Cyberangels, an offshoot of the Guardian Angels groups that patrol city neighborhoods to prevent crime, has launched an effort to protect the Internet from hackers angry at Saudi-born militant Osama bin Laden, the prime suspect in the Sept. 11 attacks on New York and Washington.
Now the group has produced a series of televised public service ads, set to begin airing next week, aimed at convincing computer hackers to stop defacing Web sites they find objectionable. In addition to being illegal, Cyberangels says such activity is unproductive and unethical, amounting to vandalism.

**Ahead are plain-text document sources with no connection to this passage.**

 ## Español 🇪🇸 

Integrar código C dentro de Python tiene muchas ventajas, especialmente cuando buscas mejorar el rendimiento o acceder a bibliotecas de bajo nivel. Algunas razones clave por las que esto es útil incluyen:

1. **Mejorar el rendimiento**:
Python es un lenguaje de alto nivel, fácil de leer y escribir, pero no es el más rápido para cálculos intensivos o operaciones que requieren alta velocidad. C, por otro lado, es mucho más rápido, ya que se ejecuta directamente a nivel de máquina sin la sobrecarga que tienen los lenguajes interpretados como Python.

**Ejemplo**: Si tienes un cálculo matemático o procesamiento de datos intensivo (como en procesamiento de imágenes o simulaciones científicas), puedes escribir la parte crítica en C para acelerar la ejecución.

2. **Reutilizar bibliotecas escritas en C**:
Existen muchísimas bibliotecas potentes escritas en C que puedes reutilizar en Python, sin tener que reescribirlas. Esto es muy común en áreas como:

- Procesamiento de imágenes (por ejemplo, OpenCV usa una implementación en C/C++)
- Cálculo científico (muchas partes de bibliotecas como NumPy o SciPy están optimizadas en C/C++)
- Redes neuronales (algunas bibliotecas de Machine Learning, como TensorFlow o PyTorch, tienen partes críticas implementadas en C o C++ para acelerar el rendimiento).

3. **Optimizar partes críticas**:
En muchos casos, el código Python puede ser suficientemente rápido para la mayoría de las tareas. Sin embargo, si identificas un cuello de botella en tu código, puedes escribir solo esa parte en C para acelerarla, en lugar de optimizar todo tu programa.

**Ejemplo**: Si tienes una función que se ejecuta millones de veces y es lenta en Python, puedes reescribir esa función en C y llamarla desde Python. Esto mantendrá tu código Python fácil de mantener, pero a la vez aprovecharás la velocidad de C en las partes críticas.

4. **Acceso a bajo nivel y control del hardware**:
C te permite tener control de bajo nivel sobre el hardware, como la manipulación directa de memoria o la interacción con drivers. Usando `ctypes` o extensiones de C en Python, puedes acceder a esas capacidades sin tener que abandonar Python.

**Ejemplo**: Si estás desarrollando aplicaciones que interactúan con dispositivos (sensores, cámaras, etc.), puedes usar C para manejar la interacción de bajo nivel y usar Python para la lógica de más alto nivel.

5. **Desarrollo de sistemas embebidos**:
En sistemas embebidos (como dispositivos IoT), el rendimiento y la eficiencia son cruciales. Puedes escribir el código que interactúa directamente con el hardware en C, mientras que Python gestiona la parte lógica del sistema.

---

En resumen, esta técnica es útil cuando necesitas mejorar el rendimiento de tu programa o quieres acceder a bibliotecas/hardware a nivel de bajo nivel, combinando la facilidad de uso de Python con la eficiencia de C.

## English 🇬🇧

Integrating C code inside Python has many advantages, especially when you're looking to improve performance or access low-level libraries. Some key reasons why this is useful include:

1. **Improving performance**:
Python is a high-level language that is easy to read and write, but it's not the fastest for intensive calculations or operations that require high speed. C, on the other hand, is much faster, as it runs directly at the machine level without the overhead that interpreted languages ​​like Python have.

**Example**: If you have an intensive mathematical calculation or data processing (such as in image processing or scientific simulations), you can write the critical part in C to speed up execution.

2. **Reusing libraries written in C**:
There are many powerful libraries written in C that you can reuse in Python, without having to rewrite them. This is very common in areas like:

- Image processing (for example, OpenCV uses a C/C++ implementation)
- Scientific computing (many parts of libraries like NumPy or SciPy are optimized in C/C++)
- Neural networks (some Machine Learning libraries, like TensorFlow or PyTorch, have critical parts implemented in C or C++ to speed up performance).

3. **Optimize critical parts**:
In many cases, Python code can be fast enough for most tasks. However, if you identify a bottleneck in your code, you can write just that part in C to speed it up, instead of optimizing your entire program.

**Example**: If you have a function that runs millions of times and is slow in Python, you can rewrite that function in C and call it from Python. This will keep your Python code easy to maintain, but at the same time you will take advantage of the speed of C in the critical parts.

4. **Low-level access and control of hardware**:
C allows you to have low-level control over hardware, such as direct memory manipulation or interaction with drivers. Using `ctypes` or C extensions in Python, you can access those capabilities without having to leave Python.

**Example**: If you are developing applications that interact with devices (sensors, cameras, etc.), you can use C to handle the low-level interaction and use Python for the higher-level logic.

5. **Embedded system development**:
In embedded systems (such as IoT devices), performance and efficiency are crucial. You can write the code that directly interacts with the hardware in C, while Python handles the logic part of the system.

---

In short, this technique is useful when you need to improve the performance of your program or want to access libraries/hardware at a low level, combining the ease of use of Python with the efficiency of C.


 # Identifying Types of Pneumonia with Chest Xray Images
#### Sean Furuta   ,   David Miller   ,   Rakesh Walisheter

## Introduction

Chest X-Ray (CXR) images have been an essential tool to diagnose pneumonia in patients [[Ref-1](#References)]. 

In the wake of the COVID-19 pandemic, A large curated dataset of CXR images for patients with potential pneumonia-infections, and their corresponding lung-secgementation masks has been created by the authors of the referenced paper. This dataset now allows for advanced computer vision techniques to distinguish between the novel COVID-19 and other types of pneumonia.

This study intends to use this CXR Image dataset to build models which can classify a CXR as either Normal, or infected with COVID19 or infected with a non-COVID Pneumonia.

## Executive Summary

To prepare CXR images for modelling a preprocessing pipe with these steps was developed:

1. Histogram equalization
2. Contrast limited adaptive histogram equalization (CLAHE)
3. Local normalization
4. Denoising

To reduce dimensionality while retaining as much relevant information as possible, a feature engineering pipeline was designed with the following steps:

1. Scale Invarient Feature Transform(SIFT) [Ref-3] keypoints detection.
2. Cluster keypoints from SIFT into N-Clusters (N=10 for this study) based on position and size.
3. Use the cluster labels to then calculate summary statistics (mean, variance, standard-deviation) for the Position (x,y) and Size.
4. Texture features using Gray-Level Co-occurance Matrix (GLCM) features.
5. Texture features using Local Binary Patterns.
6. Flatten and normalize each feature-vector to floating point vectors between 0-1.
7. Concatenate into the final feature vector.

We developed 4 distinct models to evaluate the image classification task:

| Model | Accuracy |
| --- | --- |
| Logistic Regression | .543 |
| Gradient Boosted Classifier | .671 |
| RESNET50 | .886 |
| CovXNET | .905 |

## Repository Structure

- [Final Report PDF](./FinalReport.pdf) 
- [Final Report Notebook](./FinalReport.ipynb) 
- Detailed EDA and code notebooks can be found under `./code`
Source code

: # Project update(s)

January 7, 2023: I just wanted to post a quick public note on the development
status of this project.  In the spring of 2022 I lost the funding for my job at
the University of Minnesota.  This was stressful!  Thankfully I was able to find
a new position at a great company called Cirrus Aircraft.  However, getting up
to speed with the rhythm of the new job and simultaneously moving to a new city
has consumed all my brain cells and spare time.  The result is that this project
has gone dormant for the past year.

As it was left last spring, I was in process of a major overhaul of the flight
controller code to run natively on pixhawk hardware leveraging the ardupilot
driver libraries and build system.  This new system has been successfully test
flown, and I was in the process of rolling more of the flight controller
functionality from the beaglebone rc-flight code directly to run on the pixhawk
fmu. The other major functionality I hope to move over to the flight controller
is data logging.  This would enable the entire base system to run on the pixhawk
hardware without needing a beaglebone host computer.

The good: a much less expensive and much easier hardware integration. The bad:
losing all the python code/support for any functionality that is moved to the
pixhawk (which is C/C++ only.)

"Some groups, trying to lash out or be patriotic or just angry, have been defacing Middle Eastern Web sites without realizing that only hurts the Internet," Parry Aftab, executive director of Cyberangels said on Thursday.
Shortly after the attacks, some hackers managed to take the Presidential Palace of Afghanistan offline. Other Web sites related to Afghanistan's Taliban government, which has so far refused to hand bin Laden over to the authorities, were plastered with mock "Wanted" posters of the Saudi exile.
The group's Web site promotes several ways for computer users to respond to the attacks, including helping families search for information about loved ones who remain missing or spreading scam alerts about phony charities seeking donations. The group also is looking for computer experts to help with its own technical needs.